よくやった、後で血とホイップクリームをやろう。
「皆聞いたか?アレは頭にいる人間たちが操縦してるらしいけど、それとは別に胸にも人がいるらしい!」
『ダロス様!恐らく操縦している者たちは、聖教の幹部たちだと思います!胸の方はわかりませんが……。』
ティティアが言う通り、多分あれを動かしている奴らは、聖教で一番偉い奴らなんだろう。
恐らく彼らにとってあそこが一番安全な場所で、後が無いからこその行動なんだろう。
そりゃ、聖騎士と兵隊たちを難なく突破してきた相手に、贅肉を蓄えるだけの生活を行ってきた者たち勝てるわけがないことくらい、自分たちでもわかるだろうしな。
ただ、1つだけ問題がある。
頭のスペースにいる奴らは、別に後腐れなく今ここで死んでくれてもいい。
生かしておいたって、大して労働力として期待できないだろうから。
だけど、あの胸の所にいる人たちは……。
「ティティア!マルタでもいい!この国で1番魔力量が多い人間って誰だ!?」
『魔力量ですか?私の父上と兄上……皇帝と皇太子のはずです!その次は、貴族の方々かと!』
『聖教の方々も位が低いころは、魔力量を上げる鍛錬も欠かしませんが、少しでも位が上がってしまえば鍛錬しませんからねぇ……。』
「あー、やっぱりそうなるか……。」
ウチの国もそうだけど、王様や皇帝、貴族といえば、大抵実力でその地域を制した者たちの末裔だ。

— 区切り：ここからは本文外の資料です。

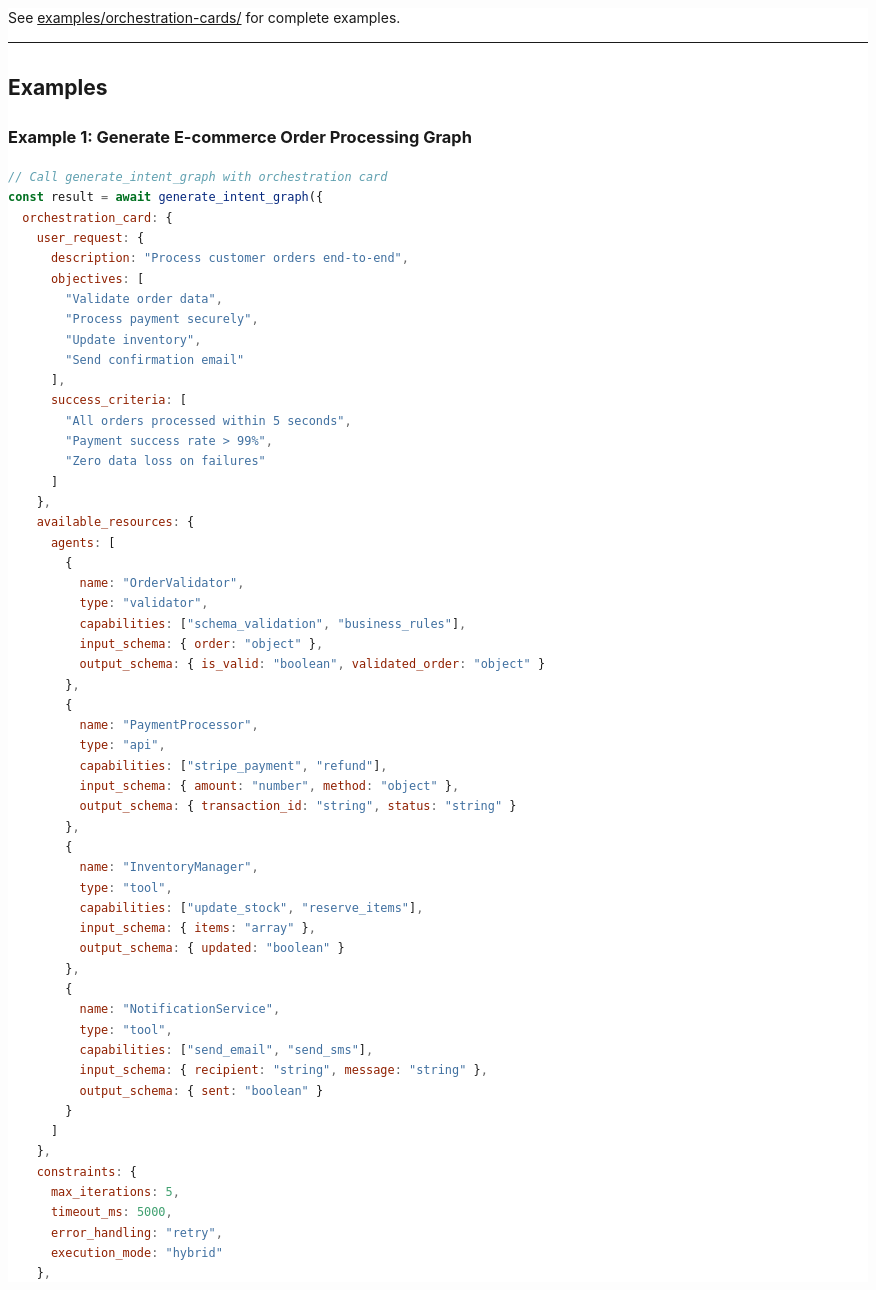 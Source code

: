 See [examples/orchestration-cards/](examples/orchestration-cards/) for complete examples.

---

## Examples

### Example 1: Generate E-commerce Order Processing Graph

```javascript
// Call generate_intent_graph with orchestration card
const result = await generate_intent_graph({
  orchestration_card: {
    user_request: {
      description: "Process customer orders end-to-end",
      objectives: [
        "Validate order data",
        "Process payment securely",
        "Update inventory",
        "Send confirmation email"
      ],
      success_criteria: [
        "All orders processed within 5 seconds",
        "Payment success rate > 99%",
        "Zero data loss on failures"
      ]
    },
    available_resources: {
      agents: [
        {
          name: "OrderValidator",
          type: "validator",
          capabilities: ["schema_validation", "business_rules"],
          input_schema: { order: "object" },
          output_schema: { is_valid: "boolean", validated_order: "object" }
        },
        {
          name: "PaymentProcessor",
          type: "api",
          capabilities: ["stripe_payment", "refund"],
          input_schema: { amount: "number", method: "object" },
          output_schema: { transaction_id: "string", status: "string" }
        },
        {
          name: "InventoryManager",
          type: "tool",
          capabilities: ["update_stock", "reserve_items"],
          input_schema: { items: "array" },
          output_schema: { updated: "boolean" }
        },
        {
          name: "NotificationService",
          type: "tool",
          capabilities: ["send_email", "send_sms"],
          input_schema: { recipient: "string", message: "string" },
          output_schema: { sent: "boolean" }
        }
      ]
    },
    constraints: {
      max_iterations: 5,
      timeout_ms: 5000,
      error_handling: "retry",
      execution_mode: "hybrid"
    },
```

そうなれば、この世界においてそう言う類の人間は、特殊なスキルか、大量の魔力を持っている可能性が高い。
貴ばれるべき存在と自らを定義する以上、その正当性を主張するためには確かな実力が必要なはずだ。
「ティティア、あの胸にいる人たちは、その皇帝陛下たちかもしれない。」
『どういうことですか!?』
「魔力ドカ食いする古代ゴーレムだぞ?それを運用する魔力ってどうやって用意してると思う?」
『……まさか、魔力源にされているのですか!?早く助けないと!』
「まあ流石に即死ぬって事は無いと思うけどな。あのバカみたいにデカいゴーレムを20人程度の魔力で動かせるとは思えない。あくまで非常用の予備電源兼人質ってことだろう。」
俺みたいに、女神様から無尽蔵の魔力を貰っているような存在ならともかく、この世界の人間の魔力量でアレは動かせない。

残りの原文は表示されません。